Carlos laughed. “So she did please you. Yes, she stays with me. Why, are you interested in a rent
al?”
“Maybe,” Tyler said.
Carlos ran his knuckles across my breast. “Normally I wouldn’t consider such a thing. I like to keep her near. She is good stress relief. But for you? Well, we’ll see.”
I fumed inside. My anger and pain and humiliation curled and coiled over my skin until they threatened to strangle me. I was used to being a whore. I was used to being passed around, to being a toy and not a person. But not to Tyler. I wasn’t used to being treated as less than human by Tyler and I never would be.
It was my fault. I’d tried to put him off the whole humanitarian bit by convincing him I was truly a whore. Apparently I’d convinced him since he was now content to treat me like one.
Tyler’s fingers nudged my thigh to the side. I let it fall open. The short black skirt rode even higher, just barely covering the bare skin at the center. He inched his fingers up until they touched my sensitive flesh. I wanted to gasp, to squirm, but instead I went deathly still.
Let him have my body. It wasn’t worth much anyway.

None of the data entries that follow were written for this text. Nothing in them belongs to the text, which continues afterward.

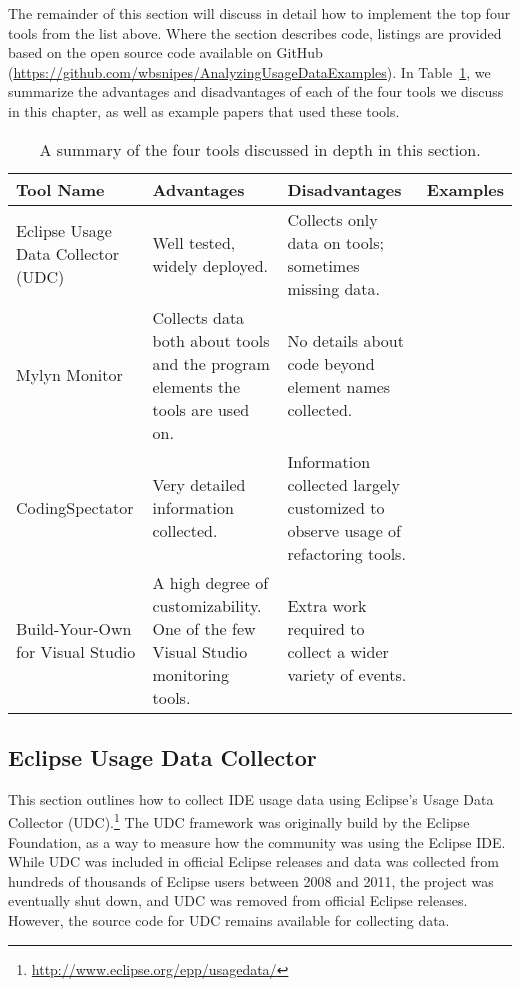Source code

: 
The remainder of this section will discuss in detail how to implement the top four tools from the list above.  Where the section describes code, listings are provided based on the open source code available on GitHub (\url{https://github.com/wbsnipes/AnalyzingUsageDataExamples}). 
In Table~\ref{tab:toolsummary}, we summarize the advantages and disadvantages of each of the four tools we discuss in this chapter, as well as example papers that
used these tools.

\begin{table}
\renewcommand{\arraystretch}{1.5}
\begin{small}
\begin{tabular}{p{2cm}p{4cm}p{4cm}p{4cm}}
\textbf{Tool Name}&\textbf{Advantages}&\textbf{Disadvantages}&\textbf{Examples}\\
\hline
Eclipse Usage Data Collector (UDC)&Well tested, widely deployed.&Collects only data on tools; sometimes missing data.&\cite{liu2012initial,parnin2011resumption,murphy2012we}\\
Mylyn Monitor&Collects data both about tools and the program elements the tools are used on.&No details about code beyond element names collected.&\cite{Kersten-Mylyn,ying2011influence,murphy2009using}\\
CodingSpectator&Very detailed information collected.&Information collected largely customized to observe usage of refactoring tools.&\cite{VakilianETAL2011Richer,VakilianETAL2012UseDisuseMisuse,NegaraETAL2012Dangerous}\\
Build-Your-Own for Visual Studio&A high degree of customizability. One of the few Visual Studio monitoring tools.&Extra work required to collect a wider variety of events.&\cite{SnipesExperiencesGamifyingSoftwareDevelopment}\\
\end{tabular}
\end{small}
\caption{A summary of the four tools discussed in depth in this section.}\label{tab:toolsummary}
\end{table}

\subsection{Eclipse Usage Data Collector}
\label{EclipseUsageDataCollector}
This section outlines how to collect IDE usage data using Eclipse's Usage Data
Collector (UDC).\footnote{\url{http://www.eclipse.org/epp/usagedata/}}
The UDC framework was originally build by the Eclipse Foundation, as a way to measure how the
community was using the Eclipse IDE.
While UDC was included in official Eclipse releases and data was collected from
hundreds of thousands of Eclipse users between 2008 and 2011, the project was eventually shut down,
and UDC was removed from official Eclipse releases.
However, the source code for UDC remains available for collecting data.


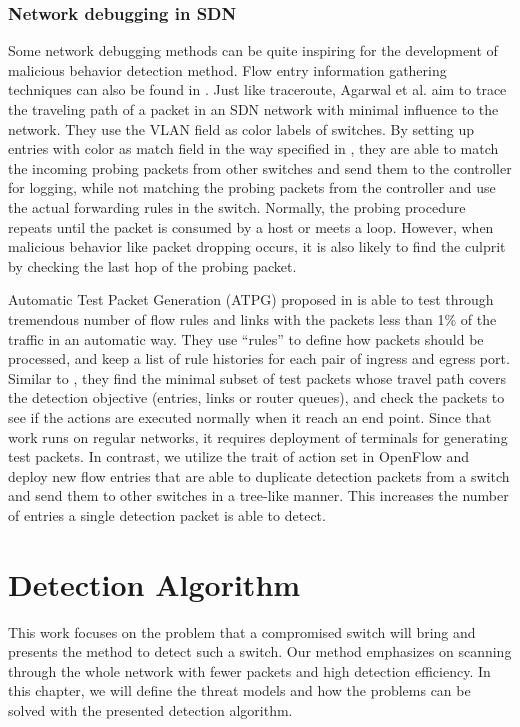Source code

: \documentclass[conference]{IEEEtran}
\begin{document}
\subsubsection{Network debugging in SDN}
Some network debugging methods can be quite inspiring for the development of malicious behavior detection method. Flow entry information gathering techniques can also be found in \cite{ARDC14}. Just like traceroute, Agarwal et al. aim to trace the traveling path of a packet in an SDN network with minimal influence to the network. They use the VLAN field as color labels of switches. By setting up entries with color as match field in the way specified in \cite{ARDC14}, they are able to match the incoming probing packets from other switches and send them to the controller for logging, while not matching the probing packets from the controller and use the actual forwarding rules in the switch. Normally, the probing procedure repeats until the packet is consumed by a host or meets a loop. However, when malicious behavior like packet dropping occurs, it is also likely to find the culprit by checking the last hop of the probing packet.

Automatic Test Packet Generation (ATPG) proposed in \cite{ZKVM12} is able to test through tremendous number of flow rules and links with the packets less than 1\% of the traffic in an automatic way. They use ``rules'' to define how packets should be processed, and keep a list of rule histories for each pair of ingress and egress port. Similar to \cite{PJL16}, they find the minimal subset of test packets whose travel path covers the detection objective (entries, links or router queues), and check the packets to see if the actions are executed normally when it reach an end point. Since that work runs on regular networks, it requires deployment of terminals for generating test packets. In contrast, we utilize the trait of action set in OpenFlow and deploy new flow entries that are able to duplicate detection packets from a switch and send them to other switches in a tree-like manner. This increases the number of entries a single detection packet is able to detect. 

\section{Detection Algorithm}
This work focuses on the problem that a compromised switch will bring and presents the method to detect such a switch. Our method emphasizes on scanning through the whole network with fewer packets and high detection efficiency. In this chapter, we will define the threat models and how the problems can be solved with the presented detection algorithm.
\end{document}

Tyler fingered me, gently at least, as his mouth found my neck. Jesus, he was horny as hell. He’d certainly gotten over his reticence since last time. Maybe even that had been an act, pretending like he was reluctant, like he only fucked me because Carlos would punish me otherwise. A guy who participated in trafficking wouldn’t exactly value a woman, especially not one like me.
But, traitor that my body was, his ministrations started to affect me. Wetness coated his fingers, but that was a good thing. It kept me safe, kept my pussy from getting torn apart by invading fingers and cocks and other things. Little sparks of pleasure appeared, taunting my anger at Tyler. I wasn’t really mad at Tyler. I was mad at myself. How could I let myself be pleasured by him?
Conversationally, with his fingers in my pussy, Tyler said, “How often do you pass her around?”
I clenched around his fingers, but not in pleasure. Carlos’s hands, which had been stroking my breast, tightened painfully. Didn’t Tyler know who he was dealing with?